I debated whether or not to write about the issue. On the one hand, I felt passionately that discussing these issues was a matter of public health. Yet, I also weighed this against the likely backlash from football supporters and the kinds of personal attacks that commonly happen on the comment pages of online media forums.

In the end, I decided that this was too-important of an issue not to write about, stick and stones notwithstanding. My op-ed is in today's USA Today. Would love to hear your thoughts (including dissenting!), mothers in medicine, about this issue. Do you (would you) allow your children to play football? Do you think developing CTE is a reason for concern in kids? What do you think should be done to protect kids who play? Pediatricians, do you discuss this with your patients/parents?


  1. I remember my sister's explanation for letting her son play football. He was a big kid (the football type) and he REALLY wanted to play. She said "No" until she saw one of his soccer games where there were hard hits to the head without helmets...Her conclusion: She would rather have him playing football where there was padding and a helmet, than playing soccer...
    Personally, I don't go along with that reasoning and am VERY glad that my son was on the small side and never really considered football.

  2. It's not just kids who play football who are at risk of TBI and CTE. I regularly discuss helmets and head injuries with my clients who ride and drive horses, especially those whose children ride. Every kid who rides should own and use an appropriate helmet, as should every adult - especially those whose kids watch them ride.

  3. TBI is a big issue in Canada at the moment because of hockey and because the NHL isn't really doing anything worthwhile to help prevent problems. I would agree with the many who are saying they should ban hits to the head as the NFL has done, but they're dragging their heels saying "it's part of the game" - not wearing helmets used to be "part of the game" too but that changed! All while a player who was probably the top player in hockey today, Sidney Crosby, has been out since January with ongoing concussion symptoms/post-concussion syndrome. And recently a former NHL player who passed away in his mid-40's was shown to have CTE changes in his brain as well.

    So, no, I don't want my daughter to play hockey (girls football isn't really an issue around here).

  4. Thank you for writing about this very important issue.
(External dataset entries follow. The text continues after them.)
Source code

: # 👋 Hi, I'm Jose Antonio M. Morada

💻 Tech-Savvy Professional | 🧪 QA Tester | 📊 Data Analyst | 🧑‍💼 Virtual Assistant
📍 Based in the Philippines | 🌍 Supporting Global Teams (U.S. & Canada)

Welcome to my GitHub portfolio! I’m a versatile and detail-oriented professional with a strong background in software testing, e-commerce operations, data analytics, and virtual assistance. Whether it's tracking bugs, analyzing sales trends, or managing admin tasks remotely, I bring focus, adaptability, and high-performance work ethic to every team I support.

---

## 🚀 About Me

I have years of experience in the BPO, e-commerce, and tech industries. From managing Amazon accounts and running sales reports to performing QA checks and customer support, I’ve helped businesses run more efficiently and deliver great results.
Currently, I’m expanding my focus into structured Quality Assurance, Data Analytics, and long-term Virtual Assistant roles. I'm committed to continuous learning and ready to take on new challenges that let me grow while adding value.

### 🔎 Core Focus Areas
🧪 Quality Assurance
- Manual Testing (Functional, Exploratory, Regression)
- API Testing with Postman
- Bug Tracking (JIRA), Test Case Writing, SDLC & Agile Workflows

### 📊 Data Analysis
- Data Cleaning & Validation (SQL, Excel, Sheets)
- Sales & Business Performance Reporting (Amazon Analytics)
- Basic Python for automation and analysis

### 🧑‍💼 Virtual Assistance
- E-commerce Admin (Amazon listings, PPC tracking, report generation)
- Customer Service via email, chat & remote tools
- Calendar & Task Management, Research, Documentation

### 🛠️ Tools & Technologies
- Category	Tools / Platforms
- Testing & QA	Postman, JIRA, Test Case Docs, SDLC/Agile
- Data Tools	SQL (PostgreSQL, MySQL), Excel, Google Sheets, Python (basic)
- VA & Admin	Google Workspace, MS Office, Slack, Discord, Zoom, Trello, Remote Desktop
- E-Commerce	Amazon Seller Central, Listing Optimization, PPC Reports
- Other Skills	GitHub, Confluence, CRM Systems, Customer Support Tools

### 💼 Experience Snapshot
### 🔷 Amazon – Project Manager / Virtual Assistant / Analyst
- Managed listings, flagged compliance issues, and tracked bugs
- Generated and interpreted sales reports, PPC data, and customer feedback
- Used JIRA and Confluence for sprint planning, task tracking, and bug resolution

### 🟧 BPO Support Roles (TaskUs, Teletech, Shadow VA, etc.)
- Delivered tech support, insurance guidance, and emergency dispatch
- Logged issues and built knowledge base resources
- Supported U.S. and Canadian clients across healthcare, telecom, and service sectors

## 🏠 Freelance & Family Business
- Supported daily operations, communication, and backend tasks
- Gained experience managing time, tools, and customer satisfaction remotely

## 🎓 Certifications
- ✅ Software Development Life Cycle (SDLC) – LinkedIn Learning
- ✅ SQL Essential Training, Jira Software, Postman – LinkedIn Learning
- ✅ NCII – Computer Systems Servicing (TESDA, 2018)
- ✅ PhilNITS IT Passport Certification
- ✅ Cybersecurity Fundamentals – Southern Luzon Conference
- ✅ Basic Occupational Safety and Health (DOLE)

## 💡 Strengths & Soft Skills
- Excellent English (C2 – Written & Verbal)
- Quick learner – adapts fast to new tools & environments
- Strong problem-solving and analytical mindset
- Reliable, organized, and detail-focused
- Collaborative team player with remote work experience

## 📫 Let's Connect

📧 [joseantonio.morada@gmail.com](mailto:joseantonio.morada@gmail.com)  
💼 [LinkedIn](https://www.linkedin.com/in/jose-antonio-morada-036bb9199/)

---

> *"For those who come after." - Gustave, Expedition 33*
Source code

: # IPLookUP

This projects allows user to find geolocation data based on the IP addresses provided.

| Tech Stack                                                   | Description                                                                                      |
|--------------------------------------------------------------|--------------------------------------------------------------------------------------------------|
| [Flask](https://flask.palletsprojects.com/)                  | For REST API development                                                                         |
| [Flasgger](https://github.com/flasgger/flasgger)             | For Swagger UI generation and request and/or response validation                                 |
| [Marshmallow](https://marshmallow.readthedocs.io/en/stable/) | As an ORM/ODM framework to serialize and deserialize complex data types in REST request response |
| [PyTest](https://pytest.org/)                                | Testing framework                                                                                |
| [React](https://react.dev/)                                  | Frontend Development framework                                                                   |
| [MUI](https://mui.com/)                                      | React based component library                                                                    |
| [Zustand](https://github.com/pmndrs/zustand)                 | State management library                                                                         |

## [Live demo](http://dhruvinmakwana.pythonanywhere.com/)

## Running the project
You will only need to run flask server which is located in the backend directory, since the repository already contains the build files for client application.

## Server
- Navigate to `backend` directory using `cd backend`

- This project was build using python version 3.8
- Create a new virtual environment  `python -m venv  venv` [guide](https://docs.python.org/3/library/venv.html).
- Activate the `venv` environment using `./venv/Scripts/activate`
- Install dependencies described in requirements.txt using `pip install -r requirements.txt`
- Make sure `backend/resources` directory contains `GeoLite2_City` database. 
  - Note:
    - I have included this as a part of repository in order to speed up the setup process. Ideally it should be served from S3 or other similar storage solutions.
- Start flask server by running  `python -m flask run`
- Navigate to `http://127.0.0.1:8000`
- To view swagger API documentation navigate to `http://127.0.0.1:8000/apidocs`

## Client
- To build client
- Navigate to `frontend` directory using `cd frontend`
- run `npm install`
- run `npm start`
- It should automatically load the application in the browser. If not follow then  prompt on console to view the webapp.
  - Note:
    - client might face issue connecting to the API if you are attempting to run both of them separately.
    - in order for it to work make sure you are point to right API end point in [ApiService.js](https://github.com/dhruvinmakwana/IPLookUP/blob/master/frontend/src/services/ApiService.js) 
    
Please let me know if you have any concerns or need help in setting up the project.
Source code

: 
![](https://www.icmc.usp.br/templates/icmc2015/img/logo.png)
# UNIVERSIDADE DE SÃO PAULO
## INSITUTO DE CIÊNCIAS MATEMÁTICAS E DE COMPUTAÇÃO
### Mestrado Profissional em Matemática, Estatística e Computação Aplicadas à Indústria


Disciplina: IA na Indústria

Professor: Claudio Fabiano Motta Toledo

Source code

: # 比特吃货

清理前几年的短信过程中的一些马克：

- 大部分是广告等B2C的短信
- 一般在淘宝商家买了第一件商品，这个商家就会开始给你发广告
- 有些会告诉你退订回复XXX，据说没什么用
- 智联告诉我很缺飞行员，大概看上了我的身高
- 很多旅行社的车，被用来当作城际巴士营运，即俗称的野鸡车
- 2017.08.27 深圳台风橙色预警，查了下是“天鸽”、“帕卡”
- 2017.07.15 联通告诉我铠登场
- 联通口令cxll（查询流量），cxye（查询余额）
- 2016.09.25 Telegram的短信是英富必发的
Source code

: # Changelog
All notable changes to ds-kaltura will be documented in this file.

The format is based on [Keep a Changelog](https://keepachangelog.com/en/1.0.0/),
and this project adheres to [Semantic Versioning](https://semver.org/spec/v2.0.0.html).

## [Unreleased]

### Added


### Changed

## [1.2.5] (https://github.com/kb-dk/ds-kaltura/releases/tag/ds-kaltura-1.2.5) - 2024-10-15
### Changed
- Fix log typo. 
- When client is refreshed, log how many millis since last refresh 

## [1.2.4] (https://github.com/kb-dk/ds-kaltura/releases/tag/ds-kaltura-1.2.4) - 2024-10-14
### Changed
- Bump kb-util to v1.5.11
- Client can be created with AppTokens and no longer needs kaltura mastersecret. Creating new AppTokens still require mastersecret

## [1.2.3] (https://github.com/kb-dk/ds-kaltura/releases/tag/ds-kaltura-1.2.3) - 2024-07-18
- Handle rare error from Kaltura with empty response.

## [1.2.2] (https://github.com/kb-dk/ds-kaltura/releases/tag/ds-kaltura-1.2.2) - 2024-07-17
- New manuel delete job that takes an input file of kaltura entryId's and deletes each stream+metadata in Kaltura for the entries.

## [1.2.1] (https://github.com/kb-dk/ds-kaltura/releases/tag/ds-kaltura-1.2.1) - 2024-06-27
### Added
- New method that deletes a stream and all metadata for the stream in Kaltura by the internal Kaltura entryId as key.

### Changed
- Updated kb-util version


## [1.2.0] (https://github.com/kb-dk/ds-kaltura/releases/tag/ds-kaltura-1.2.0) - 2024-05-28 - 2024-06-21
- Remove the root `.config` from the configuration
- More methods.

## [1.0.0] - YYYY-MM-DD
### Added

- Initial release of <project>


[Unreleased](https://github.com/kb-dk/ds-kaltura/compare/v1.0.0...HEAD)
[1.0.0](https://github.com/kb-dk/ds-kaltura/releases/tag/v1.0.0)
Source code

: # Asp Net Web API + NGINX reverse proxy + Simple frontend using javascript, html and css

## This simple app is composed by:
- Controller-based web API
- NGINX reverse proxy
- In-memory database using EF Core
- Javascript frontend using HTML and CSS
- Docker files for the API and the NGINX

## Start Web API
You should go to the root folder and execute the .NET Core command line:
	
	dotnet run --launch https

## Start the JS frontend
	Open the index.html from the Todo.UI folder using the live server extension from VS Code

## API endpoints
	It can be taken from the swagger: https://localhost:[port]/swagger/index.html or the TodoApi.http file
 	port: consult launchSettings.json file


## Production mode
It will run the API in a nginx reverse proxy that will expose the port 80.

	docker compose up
    My naturally very athletic son played football for one short season after which I was certain that he would not play the game any more. It was not because of anything that happened to him personally on the field, but several children during their games did sustain hard hits to the head (helmet or no helmet, it is still damaging) and after looking at the existing and emerging medical literature it is simply too big a risk.

    I know many people, including my husband initially, may not view such a decision kindly. Some may even consider it downright un-American. Some people say it's part of being a kid in America, some say if you worry about every little thing you will end up keeping your kids in an insulated bubble. In my opinion that is wild hyperbole. Not playing football does not equate to living in a bubble - there are plenty of other, safer sports and activities, and while most everything (including waking up in the morning... hello MI!) carries some amount of inherent risk, we can be sensible about which risks we choose to take.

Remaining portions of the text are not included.